Plans for Richmond FET college and farm

Thobani Ngqulunga

THERE are plans to establish a Further Education and Training (FET) college, the first ever higher learning institution in the formerly war torn Richmond area. ...

THERE are plans to establish a Further Education and Training (FET) college, the first ever higher learning institution in the formerly war torn Richmond area.

Spearheading the project are former students of the Indaleni Teachers’ Training College, which closed down in 1980, together with the Richmond Municipality and the Methodist Church.

Their aim to establish a FET college was born out of their desire to educate the residents of Richmond who had to abandon their schooling when political violence gripped the area during the early 1990s. They also want to cater to the educational needs of more recent school leavers.

The college, estimated to cost more than R20 million to establish, will be built on 2 000 hectares of land belonging to the church.
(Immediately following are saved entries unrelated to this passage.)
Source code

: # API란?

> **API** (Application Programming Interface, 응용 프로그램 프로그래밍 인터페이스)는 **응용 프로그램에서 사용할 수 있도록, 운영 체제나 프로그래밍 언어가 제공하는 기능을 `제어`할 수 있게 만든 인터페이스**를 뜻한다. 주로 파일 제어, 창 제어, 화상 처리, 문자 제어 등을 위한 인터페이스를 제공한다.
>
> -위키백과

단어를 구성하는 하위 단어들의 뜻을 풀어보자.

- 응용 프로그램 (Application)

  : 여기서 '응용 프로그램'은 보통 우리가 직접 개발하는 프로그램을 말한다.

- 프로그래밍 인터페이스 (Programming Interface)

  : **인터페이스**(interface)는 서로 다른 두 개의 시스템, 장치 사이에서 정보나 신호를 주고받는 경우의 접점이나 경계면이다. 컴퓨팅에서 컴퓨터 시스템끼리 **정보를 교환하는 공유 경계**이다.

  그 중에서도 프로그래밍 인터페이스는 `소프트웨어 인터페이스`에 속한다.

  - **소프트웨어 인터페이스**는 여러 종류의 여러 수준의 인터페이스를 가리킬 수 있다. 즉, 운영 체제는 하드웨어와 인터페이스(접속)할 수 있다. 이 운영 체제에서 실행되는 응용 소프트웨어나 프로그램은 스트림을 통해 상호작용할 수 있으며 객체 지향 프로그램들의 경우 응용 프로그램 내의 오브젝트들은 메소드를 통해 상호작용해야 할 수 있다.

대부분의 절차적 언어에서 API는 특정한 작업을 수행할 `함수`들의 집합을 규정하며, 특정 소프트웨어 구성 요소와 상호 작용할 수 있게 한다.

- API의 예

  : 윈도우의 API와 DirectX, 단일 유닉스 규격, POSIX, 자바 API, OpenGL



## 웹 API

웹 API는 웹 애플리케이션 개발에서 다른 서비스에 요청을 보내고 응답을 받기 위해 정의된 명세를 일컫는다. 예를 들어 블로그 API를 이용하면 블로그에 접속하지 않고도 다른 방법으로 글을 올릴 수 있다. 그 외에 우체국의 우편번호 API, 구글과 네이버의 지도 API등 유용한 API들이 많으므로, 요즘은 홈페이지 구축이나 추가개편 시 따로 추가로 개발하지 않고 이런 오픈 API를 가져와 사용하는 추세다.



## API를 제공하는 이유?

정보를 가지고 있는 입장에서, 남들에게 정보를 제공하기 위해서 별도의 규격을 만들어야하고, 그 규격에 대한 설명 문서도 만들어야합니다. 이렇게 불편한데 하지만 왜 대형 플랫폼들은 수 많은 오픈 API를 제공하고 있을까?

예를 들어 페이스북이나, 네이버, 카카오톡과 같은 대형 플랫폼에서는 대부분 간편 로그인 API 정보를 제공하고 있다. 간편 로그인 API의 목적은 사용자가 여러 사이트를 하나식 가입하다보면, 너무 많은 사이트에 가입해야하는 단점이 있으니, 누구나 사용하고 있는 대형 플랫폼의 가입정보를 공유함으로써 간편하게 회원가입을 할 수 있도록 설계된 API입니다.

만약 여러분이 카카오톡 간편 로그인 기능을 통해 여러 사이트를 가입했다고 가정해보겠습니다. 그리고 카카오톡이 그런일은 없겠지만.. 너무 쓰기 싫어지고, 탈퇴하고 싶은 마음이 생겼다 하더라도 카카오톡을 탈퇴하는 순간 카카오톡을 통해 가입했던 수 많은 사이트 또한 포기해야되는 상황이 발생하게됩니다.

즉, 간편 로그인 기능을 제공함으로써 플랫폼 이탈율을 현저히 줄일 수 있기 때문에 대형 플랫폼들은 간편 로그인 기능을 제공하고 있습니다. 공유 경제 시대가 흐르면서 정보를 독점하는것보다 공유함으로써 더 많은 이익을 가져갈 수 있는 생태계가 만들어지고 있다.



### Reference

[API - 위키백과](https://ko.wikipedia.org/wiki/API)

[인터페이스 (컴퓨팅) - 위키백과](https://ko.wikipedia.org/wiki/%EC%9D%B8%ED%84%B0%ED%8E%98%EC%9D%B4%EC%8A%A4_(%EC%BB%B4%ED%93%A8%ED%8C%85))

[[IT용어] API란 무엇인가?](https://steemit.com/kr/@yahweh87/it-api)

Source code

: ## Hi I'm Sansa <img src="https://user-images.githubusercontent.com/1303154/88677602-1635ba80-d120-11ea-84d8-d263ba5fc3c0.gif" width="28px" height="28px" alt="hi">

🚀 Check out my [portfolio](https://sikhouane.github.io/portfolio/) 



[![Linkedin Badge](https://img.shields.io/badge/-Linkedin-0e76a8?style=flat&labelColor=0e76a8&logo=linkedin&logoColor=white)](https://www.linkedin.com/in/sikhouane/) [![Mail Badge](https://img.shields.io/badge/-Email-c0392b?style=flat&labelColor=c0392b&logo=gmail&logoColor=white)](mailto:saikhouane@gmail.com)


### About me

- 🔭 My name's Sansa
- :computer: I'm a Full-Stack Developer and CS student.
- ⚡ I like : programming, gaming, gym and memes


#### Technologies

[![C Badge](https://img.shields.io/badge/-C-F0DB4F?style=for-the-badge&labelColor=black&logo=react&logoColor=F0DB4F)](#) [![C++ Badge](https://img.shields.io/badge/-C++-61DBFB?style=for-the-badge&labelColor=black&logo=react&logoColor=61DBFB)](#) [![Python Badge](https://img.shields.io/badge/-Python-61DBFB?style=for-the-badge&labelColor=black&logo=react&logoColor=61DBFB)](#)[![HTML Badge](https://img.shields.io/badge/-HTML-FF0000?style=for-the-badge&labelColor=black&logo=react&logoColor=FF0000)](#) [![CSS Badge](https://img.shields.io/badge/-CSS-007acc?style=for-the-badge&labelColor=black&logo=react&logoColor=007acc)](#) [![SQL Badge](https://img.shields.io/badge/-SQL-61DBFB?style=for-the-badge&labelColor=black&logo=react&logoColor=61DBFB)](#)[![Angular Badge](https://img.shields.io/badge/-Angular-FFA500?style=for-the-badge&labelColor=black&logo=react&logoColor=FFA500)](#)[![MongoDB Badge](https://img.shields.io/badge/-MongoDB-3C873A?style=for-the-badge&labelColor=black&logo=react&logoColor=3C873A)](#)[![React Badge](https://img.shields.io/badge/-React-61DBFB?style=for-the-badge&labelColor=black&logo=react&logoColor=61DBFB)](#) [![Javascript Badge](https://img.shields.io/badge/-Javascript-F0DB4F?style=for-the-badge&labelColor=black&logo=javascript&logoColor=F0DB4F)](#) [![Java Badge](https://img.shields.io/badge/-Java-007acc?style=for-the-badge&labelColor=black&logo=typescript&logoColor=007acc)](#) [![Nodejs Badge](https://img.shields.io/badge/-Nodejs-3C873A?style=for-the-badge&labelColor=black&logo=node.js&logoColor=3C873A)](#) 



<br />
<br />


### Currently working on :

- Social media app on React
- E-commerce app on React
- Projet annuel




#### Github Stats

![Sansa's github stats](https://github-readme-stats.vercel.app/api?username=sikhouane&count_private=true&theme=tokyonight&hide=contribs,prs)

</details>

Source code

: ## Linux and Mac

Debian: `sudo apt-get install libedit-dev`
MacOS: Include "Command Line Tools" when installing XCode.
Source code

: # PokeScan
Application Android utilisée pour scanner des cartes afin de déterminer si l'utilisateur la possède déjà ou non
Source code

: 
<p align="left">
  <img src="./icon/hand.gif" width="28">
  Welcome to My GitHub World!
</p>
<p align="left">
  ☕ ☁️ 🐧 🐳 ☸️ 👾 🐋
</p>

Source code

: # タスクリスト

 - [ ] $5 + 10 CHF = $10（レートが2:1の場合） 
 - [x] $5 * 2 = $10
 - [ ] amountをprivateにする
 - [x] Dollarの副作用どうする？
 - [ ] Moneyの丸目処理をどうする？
The old college buildings are still standing, but have remained unused and have been vandalised over the decades. Making up the steering committee are chairperson Dr Khoza Mgojo, who graduated from the college in 1952; his deputy, Sibusiso Sithole, municipal manager for Richmond Municipality (not his counterpart at eThekwini, who has the same name); secretary A.D. Dlamini who graduated in 1959; two deputy secretaries, May Dlungwane, who graduated in 1952, and Richmond council speaker Thulani Shabalala.

The treasurer for the committee is former Ukhozi FM head Bhodloza Nzimande and former Congress of the People (Cope) president, the Reverend Mvume Dandala will act as the co-ordinator. Dandala has quit politics and, is now leading the Manning Road Methodist Church in Durban.

Speaking to The Witness, Mgojo said the college aims to empower residents with education and skills.

He said the political violence hindered most people’s dreams of furthering their education, so when the matter of what to do with the vast tract of land was discussed with the Indaleni community, they suggested the establishment of a higher institute of learning.

Shabalala said the college would help curb drug and alcohol abuse which most unemployed and uneducated youth find solace in.

“Also there are a lot of people who come to the municipality looking for odd jobs because they do not have qualifications to seek better paying jobs that have benefits,” said Shabalala. He added their plans to build the college was communicated to the Higher Education Department, and the steering committee was tasked with submitting a business plan.

Attempts to get comment from the department were unsuccessful at the time of going to print after numerous messages were left with the minister, Blade Nzimande, and his personal assistant over the course of several days. Dandala said the Methodist Church was still in discussions on how they can assist the committee to rebuild the college.

He said because the land available is so big they want to ensure that, while skills are transferred to students, they also establish a farm to help students become competent entrepreneurs and produce food for Richmond.